I expected to use the above quote in the blog about Meg going into labor, the joke (or potentially accurate portrayal of reality) being that I passed out while Meg was in labor. Even with just two weeks left until the due date, it felt more appropriate to use it now.

Thursday night, I wasn’t feeling well. Meg, in all her excessively large-bellied pregnant glory, was sweet enough to give me the bed and let me sleep off the sore throat and aches I was feeling. I figured it was my sinuses being their usual annoyance and reacting to the dreary weather we had all week. So I bundled myself up in the bed sheet, two blankets, and even our bed spread. I don’t know what it is about the feeling of heavy blankets on top of me, but it’s one of the most comfortable feelings in the world.

I woke up sometime around 2am feeling nauseous. I went to the bathroom to prepare for what I had written off as an inevitability. After a few minutes, I decide to head downstairs to the kitchen for some water.

I remember hearing a loud thud. For some reason, when something falls in our kitchen, it shakes everything in there and amplifies the noise. I then became aware of the fact that I was lying on my back. I had the sensation of just waking up from a deep sleep, save for the absurdly sharp pain that was pulsating from the back of my head. I was trying to decide if the kitchen was pitch black because it was night time and I hadn’t turned on the lights or if I just didn’t have my eyes open. Neither would have surprised me at the time.

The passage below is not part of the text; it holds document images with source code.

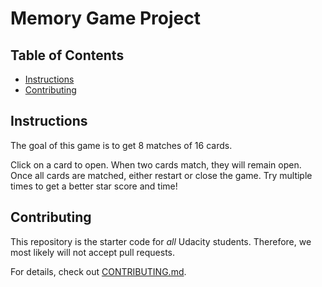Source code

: # Memory Game Project

## Table of Contents

* [Instructions](#instructions)
* [Contributing](#contributing)

## Instructions

The goal of this game is to get 8 matches of 16 cards.

Click on a card to open.
When two cards match, they will remain open.
Once all cards are matched, either restart or close the game.
Try multiple times to get a better star score and time!

## Contributing

This repository is the starter code for _all_ Udacity students. Therefore, we most likely will not accept pull requests.

For details, check out [CONTRIBUTING.md](CONTRIBUTING.md).
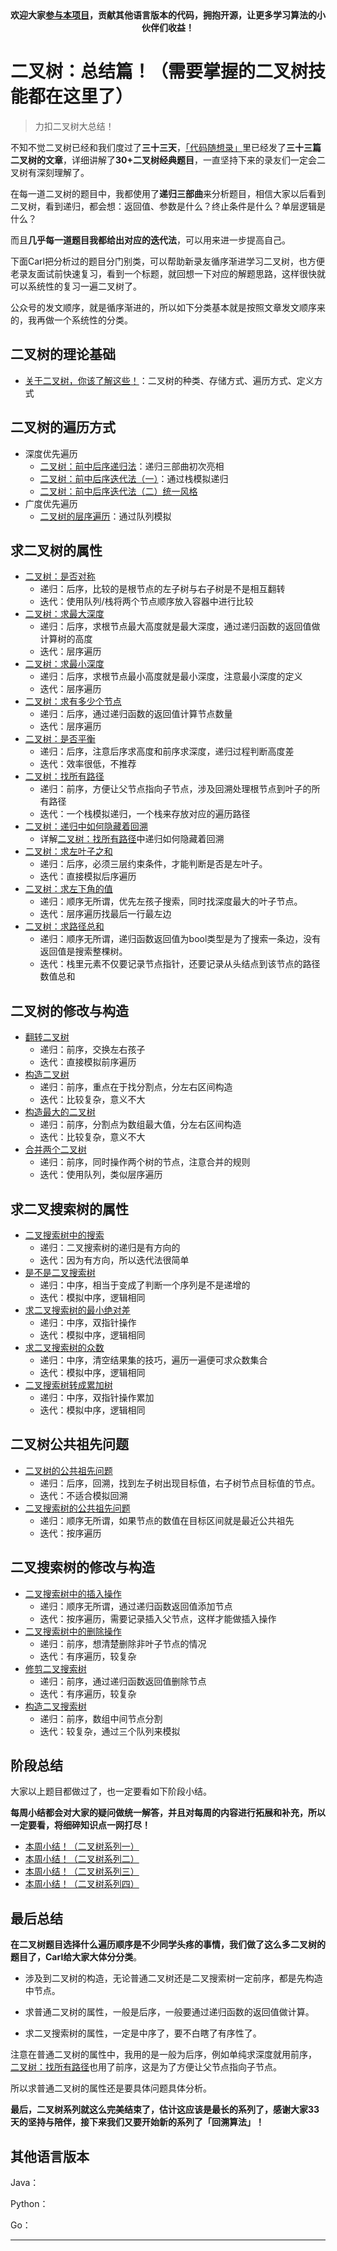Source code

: <p align="center">
  <a href="https://mp.weixin.qq.com/s/RsdcQ9umo09R6cfnwXZlrQ"><img src="https://img.shields.io/badge/PDF下载-代码随想录-blueviolet" alt=""></a>
  <a href="https://mp.weixin.qq.com/s/b66DFkOp8OOxdZC_xLZxfw"><img src="https://img.shields.io/badge/刷题-微信群-green" alt=""></a>
  <a href="https://space.bilibili.com/525438321"><img src="https://img.shields.io/badge/B站-代码随想录-orange" alt=""></a>
  <a href="https://mp.weixin.qq.com/s/QVF6upVMSbgvZy8lHZS3CQ"><img src="https://img.shields.io/badge/知识星球-代码随想录-blue" alt=""></a>
</p>
<p align="center"><strong>欢迎大家<a href="https://mp.weixin.qq.com/s/tqCxrMEU-ajQumL1i8im9A">参与本项目</a>，贡献其他语言版本的代码，拥抱开源，让更多学习算法的小伙伴们收益！</strong></p>

# 二叉树：总结篇！（需要掌握的二叉树技能都在这里了）

> 力扣二叉树大总结！

不知不觉二叉树已经和我们度过了**三十三天**，[「代码随想录」](https://img-blog.csdnimg.cn/20200815195519696.png)里已经发了**三十三篇二叉树的文章**，详细讲解了**30+二叉树经典题目**，一直坚持下来的录友们一定会二叉树有深刻理解了。

在每一道二叉树的题目中，我都使用了**递归三部曲**来分析题目，相信大家以后看到二叉树，看到递归，都会想：返回值、参数是什么？终止条件是什么？单层逻辑是什么？

而且**几乎每一道题目我都给出对应的迭代法**，可以用来进一步提高自己。

下面Carl把分析过的题目分门别类，可以帮助新录友循序渐进学习二叉树，也方便老录友面试前快速复习，看到一个标题，就回想一下对应的解题思路，这样很快就可以系统性的复习一遍二叉树了。

公众号的发文顺序，就是循序渐进的，所以如下分类基本就是按照文章发文顺序来的，我再做一个系统性的分类。

## 二叉树的理论基础

* [关于二叉树，你该了解这些！](https://mp.weixin.qq.com/s/_ymfWYvTNd2GvWvC5HOE4A)：二叉树的种类、存储方式、遍历方式、定义方式

## 二叉树的遍历方式

*  深度优先遍历
    * [二叉树：前中后序递归法](https://mp.weixin.qq.com/s/PwVIfxDlT3kRgMASWAMGhA)：递归三部曲初次亮相
    * [二叉树：前中后序迭代法（一）](https://mp.weixin.qq.com/s/c_zCrGHIVlBjUH_hJtghCg)：通过栈模拟递归
    * [二叉树：前中后序迭代法（二）统一风格](https://mp.weixin.qq.com/s/WKg0Ty1_3SZkztpHubZPRg)
* 广度优先遍历
    * [二叉树的层序遍历](https://mp.weixin.qq.com/s/Gb3BjakIKGNpup2jYtTzog)：通过队列模拟


## 求二叉树的属性

* [二叉树：是否对称](https://mp.weixin.qq.com/s/Kgf0gjvlDlNDfKIH2b1Oxg)
    * 递归：后序，比较的是根节点的左子树与右子树是不是相互翻转
    * 迭代：使用队列/栈将两个节点顺序放入容器中进行比较
* [二叉树：求最大深度](https://mp.weixin.qq.com/s/guKwV-gSNbA1CcbvkMtHBg)
    * 递归：后序，求根节点最大高度就是最大深度，通过递归函数的返回值做计算树的高度
    * 迭代：层序遍历
* [二叉树：求最小深度](https://mp.weixin.qq.com/s/BH8-gPC3_QlqICDg7rGSGA)
    * 递归：后序，求根节点最小高度就是最小深度，注意最小深度的定义
    * 迭代：层序遍历
* [二叉树：求有多少个节点](https://mp.weixin.qq.com/s/2_eAjzw-D0va9y4RJgSmXw)
    * 递归：后序，通过递归函数的返回值计算节点数量
    * 迭代：层序遍历
* [二叉树：是否平衡](https://mp.weixin.qq.com/s/isUS-0HDYknmC0Rr4R8mww)
    * 递归：后序，注意后序求高度和前序求深度，递归过程判断高度差
    * 迭代：效率很低，不推荐
* [二叉树：找所有路径](https://mp.weixin.qq.com/s/Osw4LQD2xVUnCJ-9jrYxJA)
    * 递归：前序，方便让父节点指向子节点，涉及回溯处理根节点到叶子的所有路径
    * 迭代：一个栈模拟递归，一个栈来存放对应的遍历路径
* [二叉树：递归中如何隐藏着回溯](https://mp.weixin.qq.com/s/ivLkHzWdhjQQD1rQWe6zWA)
    * 详解[二叉树：找所有路径](https://mp.weixin.qq.com/s/Osw4LQD2xVUnCJ-9jrYxJA)中递归如何隐藏着回溯
* [二叉树：求左叶子之和](https://mp.weixin.qq.com/s/gBAgmmFielojU5Wx3wqFTA)
    * 递归：后序，必须三层约束条件，才能判断是否是左叶子。
    * 迭代：直接模拟后序遍历
* [二叉树：求左下角的值](https://mp.weixin.qq.com/s/MH2gbLvzQ91jHPKqiub0Nw)
    * 递归：顺序无所谓，优先左孩子搜索，同时找深度最大的叶子节点。
    * 迭代：层序遍历找最后一行最左边
* [二叉树：求路径总和](https://mp.weixin.qq.com/s/6TWAVjxQ34kVqROWgcRFOg)
    * 递归：顺序无所谓，递归函数返回值为bool类型是为了搜索一条边，没有返回值是搜索整棵树。
    * 迭代：栈里元素不仅要记录节点指针，还要记录从头结点到该节点的路径数值总和


## 二叉树的修改与构造

* [翻转二叉树](https://mp.weixin.qq.com/s/6gY1MiXrnm-khAAJiIb5Bg)
    * 递归：前序，交换左右孩子
    * 迭代：直接模拟前序遍历
* [构造二叉树](https://mp.weixin.qq.com/s/7r66ap2s-shvVvlZxo59xg)
    * 递归：前序，重点在于找分割点，分左右区间构造
    * 迭代：比较复杂，意义不大
* [构造最大的二叉树](https://mp.weixin.qq.com/s/1iWJV6Aov23A7xCF4nV88w)
    * 递归：前序，分割点为数组最大值，分左右区间构造
    * 迭代：比较复杂，意义不大
* [合并两个二叉树](https://mp.weixin.qq.com/s/3f5fbjOFaOX_4MXzZ97LsQ)
    * 递归：前序，同时操作两个树的节点，注意合并的规则
    * 迭代：使用队列，类似层序遍历

## 求二叉搜索树的属性

* [二叉搜索树中的搜索](https://mp.weixin.qq.com/s/vsKrWRlETxCVsiRr8v_hHg)
    * 递归：二叉搜索树的递归是有方向的
    * 迭代：因为有方向，所以迭代法很简单
* [是不是二叉搜索树](https://mp.weixin.qq.com/s/8odY9iUX5eSi0eRFSXFD4Q)
    * 递归：中序，相当于变成了判断一个序列是不是递增的
    * 迭代：模拟中序，逻辑相同
* [求二叉搜索树的最小绝对差](https://mp.weixin.qq.com/s/Hwzml6698uP3qQCC1ctUQQ)
    * 递归：中序，双指针操作
    * 迭代：模拟中序，逻辑相同
* [求二叉搜索树的众数](https://mp.weixin.qq.com/s/KSAr6OVQIMC-uZ8MEAnGHg)
    * 递归：中序，清空结果集的技巧，遍历一遍便可求众数集合
    * 迭代：模拟中序，逻辑相同
* [二叉搜索树转成累加树](https://mp.weixin.qq.com/s/hZtJh4T5lIGBarY-lZJf6Q)
    * 递归：中序，双指针操作累加
    * 迭代：模拟中序，逻辑相同

## 二叉树公共祖先问题

* [二叉树的公共祖先问题](https://mp.weixin.qq.com/s/n6Rk3nc_X3TSkhXHrVmBTQ)
    * 递归：后序，回溯，找到左子树出现目标值，右子树节点目标值的节点。
    * 迭代：不适合模拟回溯
* [二叉搜索树的公共祖先问题](https://mp.weixin.qq.com/s/Ja9dVw2QhBcg_vV-1fkiCg)
    * 递归：顺序无所谓，如果节点的数值在目标区间就是最近公共祖先
    * 迭代：按序遍历

## 二叉搜索树的修改与构造

* [二叉搜索树中的插入操作](https://mp.weixin.qq.com/s/lwKkLQcfbCNX2W-5SOeZEA)
    * 递归：顺序无所谓，通过递归函数返回值添加节点
    * 迭代：按序遍历，需要记录插入父节点，这样才能做插入操作
* [二叉搜索树中的删除操作](https://mp.weixin.qq.com/s/-p-Txvch1FFk3ygKLjPAKw)
    * 递归：前序，想清楚删除非叶子节点的情况
    * 迭代：有序遍历，较复杂
* [修剪二叉搜索树](https://mp.weixin.qq.com/s/QzmGfYUMUWGkbRj7-ozHoQ)
    * 递归：前序，通过递归函数返回值删除节点
    * 迭代：有序遍历，较复杂
* [构造二叉搜索树](https://mp.weixin.qq.com/s/sy3ygnouaZVJs8lhFgl9mw)
    * 递归：前序，数组中间节点分割
    * 迭代：较复杂，通过三个队列来模拟

## 阶段总结

大家以上题目都做过了，也一定要看如下阶段小结。

**每周小结都会对大家的疑问做统一解答，并且对每周的内容进行拓展和补充，所以一定要看，将细碎知识点一网打尽！**

* [本周小结！（二叉树系列一）](https://mp.weixin.qq.com/s/JWmTeC7aKbBfGx4TY6uwuQ)
* [本周小结！（二叉树系列二）](https://mp.weixin.qq.com/s/QMBUTYnoaNfsVHlUADEzKg)
* [本周小结！（二叉树系列三）](https://mp.weixin.qq.com/s/JLLpx3a_8jurXcz6ovgxtg)
* [本周小结！（二叉树系列四）](https://mp.weixin.qq.com/s/CbdtOTP0N-HIP7DR203tSg)

## 最后总结

**在二叉树题目选择什么遍历顺序是不少同学头疼的事情，我们做了这么多二叉树的题目了，Carl给大家大体分分类**。

* 涉及到二叉树的构造，无论普通二叉树还是二叉搜索树一定前序，都是先构造中节点。

* 求普通二叉树的属性，一般是后序，一般要通过递归函数的返回值做计算。

* 求二叉搜索树的属性，一定是中序了，要不白瞎了有序性了。

注意在普通二叉树的属性中，我用的是一般为后序，例如单纯求深度就用前序， [二叉树：找所有路径](https://mp.weixin.qq.com/s/Osw4LQD2xVUnCJ-9jrYxJA)也用了前序，这是为了方便让父节点指向子节点。

所以求普通二叉树的属性还是要具体问题具体分析。

**最后，二叉树系列就这么完美结束了，估计这应该是最长的系列了，感谢大家33天的坚持与陪伴，接下来我们又要开始新的系列了「回溯算法」！**






## 其他语言版本


Java：


Python：


Go：




-----------------------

As best as I can figure, I made it half way into the kitchen. I think my knees first buckled, at which point the rest of me followed backwards. But not in a gentle, I’m rolling myself onto a bed, but in a pivot-at-the-waist-head-hits-first sort of way. In many ways, I was lucky. It could have happened on my way down the stairs, at which point the curio cabinet about four feet from the base of the stairs would have made for a lovely landing pad after my tumble. Equally as haunting is the prospect that I had fallen forward, in which case my nose would now be a permanent fixture on our stove.

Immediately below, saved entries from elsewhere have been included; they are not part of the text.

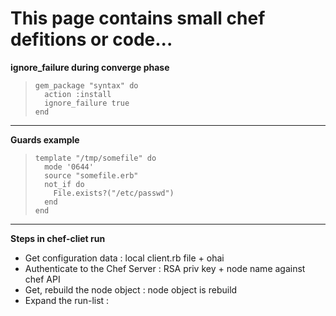 # This page contains small chef defitions or code...  

 **ignore_failure during converge phase**
 >     gem_package "syntax" do
 >       action :install
 >       ignore_failure true
 >     end

 ***

 **Guards example** 
 >     template "/tmp/somefile" do
 >       mode '0644'
 >       source "somefile.erb"
 >       not_if do
 >         File.exists?("/etc/passwd")
 >       end
 >     end

 ***

 **Steps in chef-cliet run** 
 * Get configuration data : local client.rb file + ohai 
 * Authenticate to the Chef Server : RSA priv key + node name against chef API
 * Get, rebuild the node object : node object is rebuild 
 * Expand the run-list :  
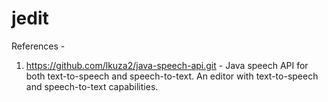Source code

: # jedit
References - 
1) https://github.com/lkuza2/java-speech-api.git - Java speech API for both text-to-speech and speech-to-text.
An editor with text-to-speech and speech-to-text capabilities.
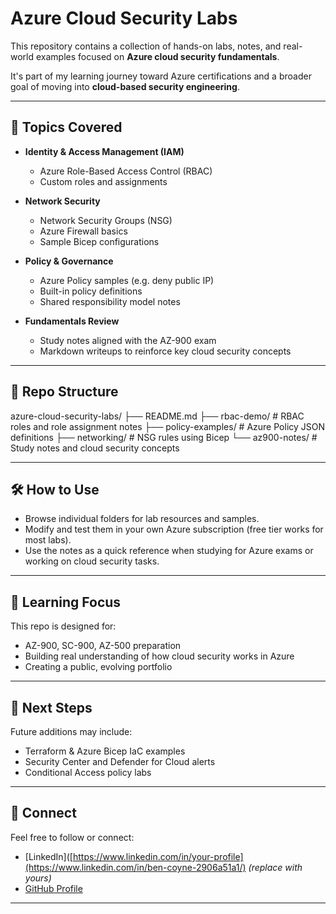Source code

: # Azure Cloud Security Labs

This repository contains a collection of hands-on labs, notes, and real-world examples focused on **Azure cloud security fundamentals**.

It's part of my learning journey toward Azure certifications and a broader goal of moving into **cloud-based security engineering**.

---

## 🔐 Topics Covered

- **Identity & Access Management (IAM)**
  - Azure Role-Based Access Control (RBAC)
  - Custom roles and assignments

- **Network Security**
  - Network Security Groups (NSG)
  - Azure Firewall basics
  - Sample Bicep configurations

- **Policy & Governance**
  - Azure Policy samples (e.g. deny public IP)
  - Built-in policy definitions
  - Shared responsibility model notes

- **Fundamentals Review**
  - Study notes aligned with the AZ-900 exam
  - Markdown writeups to reinforce key cloud security concepts

---

## 📁 Repo Structure
azure-cloud-security-labs/
├── README.md
├── rbac-demo/ # RBAC roles and role assignment notes
├── policy-examples/ # Azure Policy JSON definitions
├── networking/ # NSG rules using Bicep
└── az900-notes/ # Study notes and cloud security concepts


---

## 🛠 How to Use

- Browse individual folders for lab resources and samples.
- Modify and test them in your own Azure subscription (free tier works for most labs).
- Use the notes as a quick reference when studying for Azure exams or working on cloud security tasks.

---

## 🧠 Learning Focus

This repo is designed for:
- AZ-900, SC-900, AZ-500 preparation
- Building real understanding of how cloud security works in Azure
- Creating a public, evolving portfolio

---

## 📌 Next Steps

Future additions may include:
- Terraform & Azure Bicep IaC examples
- Security Center and Defender for Cloud alerts
- Conditional Access policy labs

---

## 🔗 Connect

Feel free to follow or connect:
- [LinkedIn]([https://www.linkedin.com/in/your-profile](https://www.linkedin.com/in/ben-coyne-2906a51a1/) *(replace with yours)*
- [GitHub Profile](https://github.com/bennys4k)

---


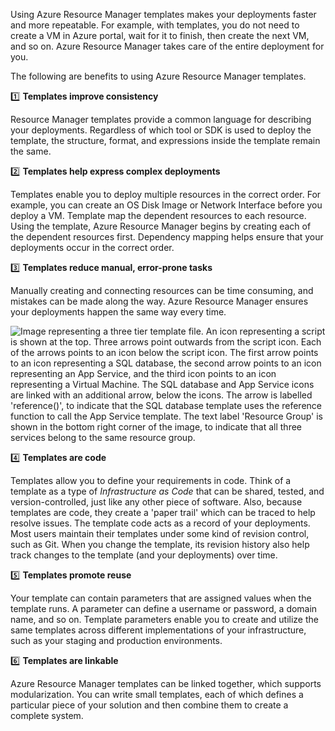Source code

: Using Azure Resource Manager templates makes your deployments faster and more repeatable. For example, with templates, you do not need to create a VM in Azure portal, wait for it to finish, then create the next VM, and so on. Azure Resource Manager takes care of the entire deployment for you.

The following are benefits to using Azure Resource Manager templates.

:one: **Templates improve consistency**

Resource Manager templates provide a common language for describing your deployments. Regardless of which tool or SDK is used to deploy the template, the structure, format, and expressions inside the template remain the same.

:two: **Templates help express complex deployments**

Templates enable you to deploy multiple resources in the correct order. For example, you can create an OS Disk Image or Network Interface before you deploy a VM. Template map the dependent resources to each resource. Using the template, Azure Resource Manager begins by creating each of the dependent resources first. Dependency mapping helps ensure that your deployments occur in the correct order.

:three: **Templates reduce manual, error-prone tasks**

Manually creating and connecting resources can be time consuming, and mistakes can be made along the way. Azure Resource Manager ensures your deployments happen the same way every time.

  ![Image representing a three tier template file. An icon representing a script is shown at the top. Three arrows point outwards from the script icon. Each of the arrows points to an icon below the script icon. The first arrow points to an icon representing a SQL database, the second arrow points to an icon representing an App Service, and the third icon points to an icon representing a Virtual Machine. The SQL database and App Service icons are linked with an additional arrow, below the icons. The arrow is labelled 'reference()', to indicate that the SQL database template uses the reference function to call the App Service template. The text label 'Resource Group' is shown in the bottom right corner of the image, to indicate that all three services belong to the same resource group.](../Linked_Image_Files/3-tier-template.png)

:four: **Templates are code**

Templates allow you to define your requirements in code. Think of a template as a type of *Infrastructure as Code* that can be shared, tested, and version-controlled, just like any other piece of software. Also, because templates are code, they create a 'paper trail' which can be traced to help resolve issues. The template code acts as a record of your deployments. Most users maintain their templates under some kind of revision control, such as Git. When you change the template, its revision history also help track changes to the template (and your deployments) over time.

:five: **Templates promote reuse**

Your template can contain parameters that are assigned values when the template runs. A parameter can define a username or password, a domain name, and so on. Template parameters enable you to create and utilize the same templates across different implementations of your infrastructure, such as your staging and production environments.

:six: **Templates are linkable**

Azure Resource Manager templates can be linked together, which supports modularization. You can write small templates, each of which defines a particular piece of your solution and then combine them to create a complete system.
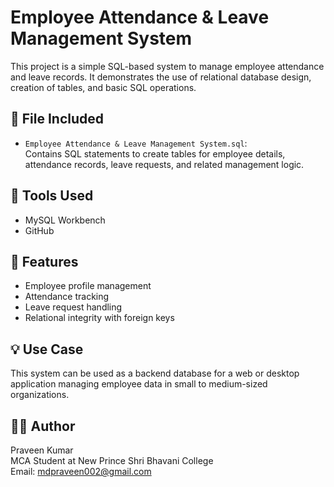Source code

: # Employee Attendance & Leave Management System

This project is a simple SQL-based system to manage employee attendance and leave records. It demonstrates the use of relational database design, creation of tables, and basic SQL operations.

## 📄 File Included

- `Employee Attendance & Leave Management System.sql`:  
  Contains SQL statements to create tables for employee details, attendance records, leave requests, and related management logic.

## 🧰 Tools Used

- MySQL Workbench
- GitHub

## 📌 Features

- Employee profile management
- Attendance tracking
- Leave request handling
- Relational integrity with foreign keys

## 💡 Use Case

This system can be used as a backend database for a web or desktop application managing employee data in small to medium-sized organizations.

## 👨‍💻 Author

Praveen Kumar  
MCA Student at New Prince Shri Bhavani College  
Email: mdpraveen002@gmail.com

After calling my name and receiving basic grunts as responses, Meg came into the kitchen to find I had apparently made it to my side. On paper, it’s almost comical: Meg was too pregnant to bend over and get the leverage to sit me up, and I was too weak and disoriented to do it myself. In a Han Solo moment, my dark blurs of the kitchen had turned to light blurs when Meg turned the lights on.

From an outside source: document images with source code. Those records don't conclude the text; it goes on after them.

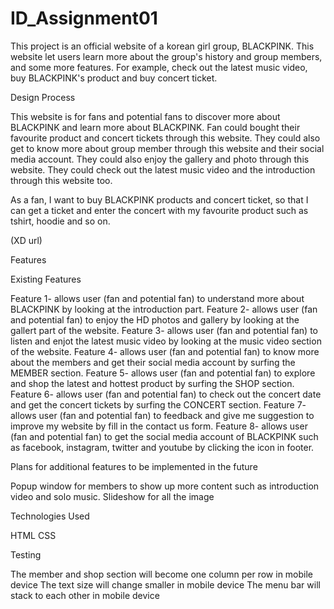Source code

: # ID_Assignment01
This project is an official website of a korean girl group, BLACKPINK. This website let users learn more about the group's history and group members, and some more features. For example, check out the latest music video, buy BLACKPINK's product and buy concert ticket.

Design Process

This website is for fans and potential fans to discover more about BLACKPINK and learn more about BLACKPINK. Fan could bought their favourite product and concert tickets through this website. They could also get to know more about group member through this website and their social media account. They could also enjoy the gallery and photo through this website. They could check out the latest music video and the introduction through this website too.

As a fan, I want to buy BLACKPINK products and concert ticket, so that I can get a ticket and enter the concert with my favourite product such as tshirt, hoodie and so on.

(XD url)

Features

Existing Features

Feature 1- allows user (fan and potential fan) to understand more about BLACKPINK by looking at the introduction part. Feature 2- allows user (fan and potential fan) to enjoy the HD photos and gallery by looking at the gallert part of the website. Feature 3- allows user (fan and potential fan) to listen and enjot the latest music video by looking at the music video section of the website. Feature 4- allows user (fan and potential fan) to know more about the members and get their social media account by surfing the MEMBER section. Feature 5- allows user (fan and potential fan) to explore and shop the latest and hottest product by surfing the SHOP section. Feature 6- allows user (fan and potential fan) to check out the concert date and get the concert tickets by surfing the CONCERT section. Feature 7- allows user (fan and potential fan) to feedback and give me suggestion to improve my website by fill in the contact us form. Feature 8- allows user (fan and potential fan) to get the social media account of BLACKPINK such as facebook, instagram, twitter and youtube by clicking the icon in footer.

Plans for additional features to be implemented in the future

Popup window for members to show up more content such as introduction video and solo music. Slideshow for all the image

Technologies Used

HTML CSS

Testing

The member and shop section will become one column per row in mobile device The text size will change smaller in mobile device The menu bar will stack to each other in mobile device
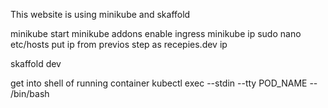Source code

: This website is using minikube and skaffold 


minikube start 
minikube addons enable ingress
minikube ip 
sudo nano etc/hosts 
put ip from previos step as 
recepies.dev  ip

skaffold dev





get into shell of running container 
kubectl exec --stdin --tty POD_NAME -- /bin/bash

Eventually — and it could have been anywhere from 2-3 minutes to 10-15 minutes from my recollection — I managed to sit up and prop myself against the dishwasher. Meg got me a glass of water. I immediately began to feel better. I also immediately began to sweat. A lot. I’m talking gym quantities of sweat.

“We need to take you temperature.”
“We don’t have a thermometer.”
“Actually, we do.”

Apparently, the bump to my head didn’t knock me too much out of commission, because it didn’t take me long to realize what Meg had gone to retrieve. She waddled back into the kitchen holding a pale blue case.

“There had better be an oral thermometer in there, because there is no way in hell you’re using the other one on me.” I said this fully realizing I was in no position to argue. I was in such a broken down state that, even 9 months pregnant, Meg possessed the strength superiority to force a rectal temperature reading had she wanted to.

“Wait, didn’t that thing come with a pacifier thermometer too?” I asked rhetorically, more trying to convince myself of that statement than I was looking for an answer.

“Relax, this one can be used orally too.”
“Oh. Can I try the pacifier one anyway?”

As much as I would have liked the baby to come early so I could have been a father for Father’s Day, I was happy to know that the thermometer had not yet seen live rectal usage as Meg quickly shoved the thing under my tongue.

Surprisingly, I only measured a 98.1, which I attribute to the fact that I was head-to-toe damp with sweat and sitting next to an AC vent. I managed to crawl (yes, literally crawl) back upstairs to bed.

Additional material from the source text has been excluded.